When her teenage daughter – a talented soccer player – was selected for a national Lebanese team, Nadine Moussa could not have been more proud.
But the celebrations were short-lived.
Under a 91-year-old law, women like Moussa, who are married to foreigners, cannot pass their Lebanese nationality on to their husbands or children – nor can they inherit or own property.
“She was selected and then told she was not allowed on the team because she is not Lebanese,” Moussa said. “She was devastated … she stopped playing football after that, she felt rejected and excluded.”
Her two daughters, who have always lived in Lebanon, cannot access public health or education and when they are old enough, they cannot work without a permit, according to the law.
Nor can Moussa pass on the family property or land due to strict limits in Lebanon on the amount of property those who are classed as foreigners, such as her daughters, can own.
“I have always felt like a second-class citizen, being deprived of the right to give my nationality to my children and my family, said Moussa, a lawyer, long-time activist and Lebanon’s first female presidential candidate.
The law affects more than 77,000 people, a 2009 study, Predicament of Lebanese Women Married to Non-Lebanese, found.
The issue is even more complicated for Lebanese women married to Palestinian men, because Palestinians are denied the right to own any property in Lebanon.
It is 14 years since the campaign to reform nationality laws across the Middle East was launched.
Since then, most Arab countries, including Saudi Arabia, have either partially or completely reformed their nationality laws, the executive director of the Collective for Research and Training on Development Action, Lina Abou Habib, said.
“Although Lebanon boasts of being way more liberal than other Arab countries, it has not yet done any reform in this area,” Abou Habib told the Thomson Reuters Foundation.
Government officials were not immediately available for comment.

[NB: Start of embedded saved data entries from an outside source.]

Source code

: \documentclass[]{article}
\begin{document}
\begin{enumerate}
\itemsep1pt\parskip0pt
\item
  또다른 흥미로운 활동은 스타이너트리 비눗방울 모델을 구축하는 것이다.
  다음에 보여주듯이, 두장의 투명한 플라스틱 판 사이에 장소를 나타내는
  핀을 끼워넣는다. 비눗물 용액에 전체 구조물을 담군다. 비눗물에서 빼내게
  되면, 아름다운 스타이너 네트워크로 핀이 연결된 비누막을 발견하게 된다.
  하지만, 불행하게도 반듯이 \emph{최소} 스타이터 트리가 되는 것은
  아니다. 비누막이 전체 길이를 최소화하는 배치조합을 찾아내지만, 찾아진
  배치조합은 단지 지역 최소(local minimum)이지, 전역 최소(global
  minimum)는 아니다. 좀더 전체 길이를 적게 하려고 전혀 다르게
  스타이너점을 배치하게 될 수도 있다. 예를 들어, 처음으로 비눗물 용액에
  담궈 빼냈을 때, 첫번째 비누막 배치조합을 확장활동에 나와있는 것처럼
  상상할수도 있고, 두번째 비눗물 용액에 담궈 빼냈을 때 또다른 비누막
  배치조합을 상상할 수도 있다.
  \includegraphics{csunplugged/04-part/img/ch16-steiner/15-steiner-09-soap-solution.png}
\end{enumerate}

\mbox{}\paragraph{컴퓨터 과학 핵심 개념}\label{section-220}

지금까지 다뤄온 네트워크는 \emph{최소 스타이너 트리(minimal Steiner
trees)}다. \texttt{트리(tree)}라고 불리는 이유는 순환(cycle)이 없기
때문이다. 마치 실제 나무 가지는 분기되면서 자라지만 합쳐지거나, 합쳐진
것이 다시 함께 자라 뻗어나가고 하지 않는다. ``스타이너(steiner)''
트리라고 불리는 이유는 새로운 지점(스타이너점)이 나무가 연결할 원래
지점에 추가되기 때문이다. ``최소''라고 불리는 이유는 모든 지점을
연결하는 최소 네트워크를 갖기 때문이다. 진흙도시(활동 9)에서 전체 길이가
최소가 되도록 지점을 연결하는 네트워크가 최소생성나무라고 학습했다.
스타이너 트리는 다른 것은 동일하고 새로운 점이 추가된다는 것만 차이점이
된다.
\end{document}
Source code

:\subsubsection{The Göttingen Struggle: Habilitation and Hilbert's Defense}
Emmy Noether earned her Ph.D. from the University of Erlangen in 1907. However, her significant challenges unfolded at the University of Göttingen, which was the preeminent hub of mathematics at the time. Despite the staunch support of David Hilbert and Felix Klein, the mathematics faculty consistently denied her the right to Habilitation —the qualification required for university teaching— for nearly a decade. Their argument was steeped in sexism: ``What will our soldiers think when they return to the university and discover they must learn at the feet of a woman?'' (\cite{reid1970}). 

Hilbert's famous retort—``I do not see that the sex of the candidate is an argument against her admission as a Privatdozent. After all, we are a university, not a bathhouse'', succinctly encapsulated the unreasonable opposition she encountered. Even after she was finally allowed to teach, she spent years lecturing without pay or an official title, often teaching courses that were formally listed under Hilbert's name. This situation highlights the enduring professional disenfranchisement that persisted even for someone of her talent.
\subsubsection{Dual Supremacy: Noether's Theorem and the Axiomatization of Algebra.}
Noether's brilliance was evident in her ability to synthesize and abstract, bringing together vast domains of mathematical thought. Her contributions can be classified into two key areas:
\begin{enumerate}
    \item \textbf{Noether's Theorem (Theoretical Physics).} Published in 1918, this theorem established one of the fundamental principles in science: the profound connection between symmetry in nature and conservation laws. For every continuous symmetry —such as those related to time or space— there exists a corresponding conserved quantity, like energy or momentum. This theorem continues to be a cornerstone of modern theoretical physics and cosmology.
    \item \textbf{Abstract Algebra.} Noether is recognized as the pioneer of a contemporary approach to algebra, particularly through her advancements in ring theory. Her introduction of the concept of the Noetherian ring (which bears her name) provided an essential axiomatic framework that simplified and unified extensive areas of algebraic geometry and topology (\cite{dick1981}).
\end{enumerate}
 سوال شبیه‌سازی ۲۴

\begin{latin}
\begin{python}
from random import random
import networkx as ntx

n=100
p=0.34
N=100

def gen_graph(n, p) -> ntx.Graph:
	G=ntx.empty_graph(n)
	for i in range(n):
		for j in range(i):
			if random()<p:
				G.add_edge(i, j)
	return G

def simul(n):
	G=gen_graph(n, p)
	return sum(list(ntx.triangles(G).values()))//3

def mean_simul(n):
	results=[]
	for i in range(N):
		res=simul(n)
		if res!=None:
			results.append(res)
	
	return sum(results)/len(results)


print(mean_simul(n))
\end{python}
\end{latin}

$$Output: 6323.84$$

The country’s mostly male politicians offer a standard set of arguments against allowing women to pass on their nationality to their foreign husbands and children, she said.
“They say if you reform the law then all Palestinian men will marry Lebanese women and they will never return to Palestine, thereby taking away the right of Palestinian refugees to return home,” Abou Habib said.
The United Nations estimates there are 450,000 Palestinian refugees registered in Lebanon.
They have limited rights, cannot own property and are prevented from working in 20 nominated professions, according to the United Nations.
Opponents argue that Lebanon maintains a delicate religious balance between Christians, Sunnis, Shi’ite and Druze.
They say if women were to gain nationality rights, it would mean Muslims would further outnumber Christians, threatening the existence of Christians in Lebanon.
And with the Syrian crisis now entering its sixth year and Syrian refugees making up one-quarter of Lebanon’s population, some also argue if women have the right to nationality, Syrian men will marry Lebanese women and never return to Syria.
Abou Habib, and all activists interviewed for this story, reject these arguments as racist and say they are exploiting sectarian fears in order to deny women their rights.
“There is no link between women’s nationality and the issue of Palestine or the country’s religious make-up or the Syrian crisis,” she said.
“At the end of the day, what is true is that the state does not recognize women as citizens.”
Not all political parties and coalitions share the same view on women’s nationality – it is split between the Christian parties who oppose it and the Muslim parties who support it, Abou Habib said.
Complicating the campaign is the fact that Lebanon has been without a president since May 25, 2014, essentially paralyzing its parliament and reducing the chance of political reform.
“The issue doesn’t disappear if there is no president or because we have the added complication of the Syrian displacement,” Abou Habib said. “The issue is still there, women are still suffering.”
Property transfer is not only governed by state laws, but by religious laws as well. There are 18 recognized confessions or religions in Lebanon and laws prevent the transfer of property between confessions.
Abou Habib offers her experience as an example.
Although she is an avowed secularist, her father’s Greek Orthodox religion is listed on her identity card. She is married to a Sunni man, so via the patrilineal rules associated with religious identity in Lebanon, their daughter is also Sunni.
“She cannot even inherit my car because she is a different confession,” Abou Habib said.
“You have the combination of the property law which is already discriminatory and religious family laws which are a disaster in their own right.”
The law issued under the French Mandate of Lebanon in 1925 states that a person is considered Lebanese if born to a Lebanese father.
Nada Makki, a project officer from the Committee for the Follow-Up on Women’s Issues who worked on the 1999 study said many women were not aware that this law prevented them from passing their nationality onto their children.
“It is not until their children cannot access public health care or education, a special problem for low income families, that they realize what they are being denied because of this law,” Makki said.
“Of course, there is the inheritance – for women who have land and housing they do not have the right to pass this on to their children.”
Foreign Minister Gebran Bassil, who leads Christian party, The Free Patriotic Movement, has voiced some of the loudest opposition to the reform of Lebanon’s nationality laws.
Last November, he sponsored a bill that would grant citizenship to Lebanese expatriates but not to the spouses of Lebanese women.
He did not return calls from Thomson Reuters.